Document images with source code:

- - - - -

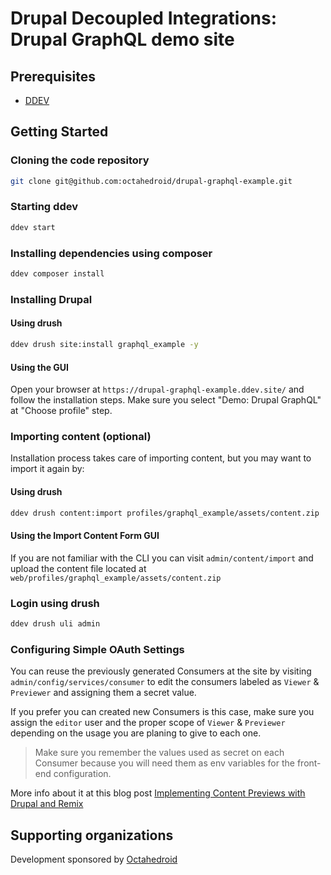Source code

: # Drupal Decoupled Integrations: Drupal GraphQL demo site

## Prerequisites

- [DDEV](https://ddev.readthedocs.io/)

## Getting Started

### Cloning the code repository

```bash
git clone git@github.com:octahedroid/drupal-graphql-example.git
```

### Starting ddev

```bash
ddev start
```

### Installing dependencies using composer

```bash
ddev composer install
```

### Installing Drupal

#### Using drush

```bash
ddev drush site:install graphql_example -y
```

#### Using the GUI

Open your browser at `https://drupal-graphql-example.ddev.site/` and follow the installation steps. Make sure you select "Demo: Drupal GraphQL" at "Choose profile" step.

### Importing content (optional)

Installation process takes care of importing content, but you may want to import it again by:

#### Using drush

```bash
ddev drush content:import profiles/graphql_example/assets/content.zip
```

#### Using the Import Content Form GUI

If you are not familiar with the CLI you can visit `admin/content/import` and upload the content file located at `web/profiles/graphql_example/assets/content.zip`

### Login using drush

```bash
ddev drush uli admin
```

### Configuring Simple OAuth Settings

You can reuse the previously generated Consumers at the site by visiting `admin/config/services/consumer` to edit the consumers labeled as `Viewer` & `Previewer` and assigning them a secret value.

If you prefer you can created new Consumers is this case, make sure you assign the `editor` user and the proper scope of `Viewer` & `Previewer` depending on the usage you are planing to give to each one.

> Make sure you remember the values used as secret on each Consumer because you will need them as env variables for the front-end configuration.

More info about it at this blog post [Implementing Content Previews with Drupal and Remix](https://octahedroid.com/blog/implementing-content-previews-drupal-and-remix)

## Supporting organizations

Development sponsored by [Octahedroid](https://octahedroid.com/)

- - - - -

Goal of the exercise => Read through the entries, then copy every line where the string "Installing" is found.

Answer area =>
### Installing dependencies using composer
### Installing Drupal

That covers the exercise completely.